# To do:
Your answer should be the lines of the data below that contain "expressions".

# Supplied entries:
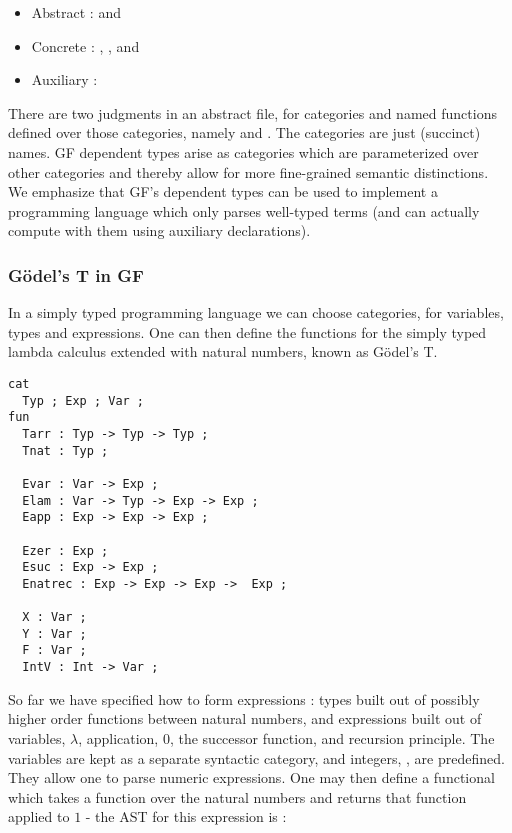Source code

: \begin{itemize}[noitemsep]
  \item Abstract :  and 
  \item Concrete : , , and 
  \item Auxiliary : 
\end{itemize}

There are two judgments in an abstract file, for categories and named functions
defined over those categories, namely  and . The categories
are just (succinct) names. GF dependent types arise as categories which are
parameterized over other categories and thereby allow for more fine-grained
semantic distinctions. We emphasize that GF's dependent types can be used to
implement a programming language which only parses well-typed terms (and can
actually compute with them using auxiliary declarations).

\subsubsection{Gödel's T in GF} \label{godel}

In a simply typed programming language we can choose categories, for variables,
types and expressions. One can then define the functions for the simply typed
lambda calculus extended with natural numbers, known as Gödel's T.

\begin{verbatim} 
cat
  Typ ; Exp ; Var ;
fun
  Tarr : Typ -> Typ -> Typ ;
  Tnat : Typ ;

  Evar : Var -> Exp ;
  Elam : Var -> Typ -> Exp -> Exp ;
  Eapp : Exp -> Exp -> Exp ;

  Ezer : Exp ;
  Esuc : Exp -> Exp ;
  Enatrec : Exp -> Exp -> Exp ->  Exp ;

  X : Var ;
  Y : Var ;
  F : Var ;
  IntV : Int -> Var ;
\end{verbatim}

So far we have specified how to form expressions : types built out of possibly
higher order functions between natural numbers, and expressions built out of
variables, $\lambda$, application, $0$, the successor function, and recursion
principle. The variables are kept as a separate syntactic category, and
integers, , are predefined. They allow one to
parse numeric expressions. One may then define a functional which takes a
function over the natural numbers and returns that function applied to $1$ - the
AST for this expression is :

# Your response:
types and expressions. One can then define the functions for the simply typed
So far we have specified how to form expressions : types built out of possibly
higher order functions between natural numbers, and expressions built out of
parse numeric expressions. One may then define a functional which takes a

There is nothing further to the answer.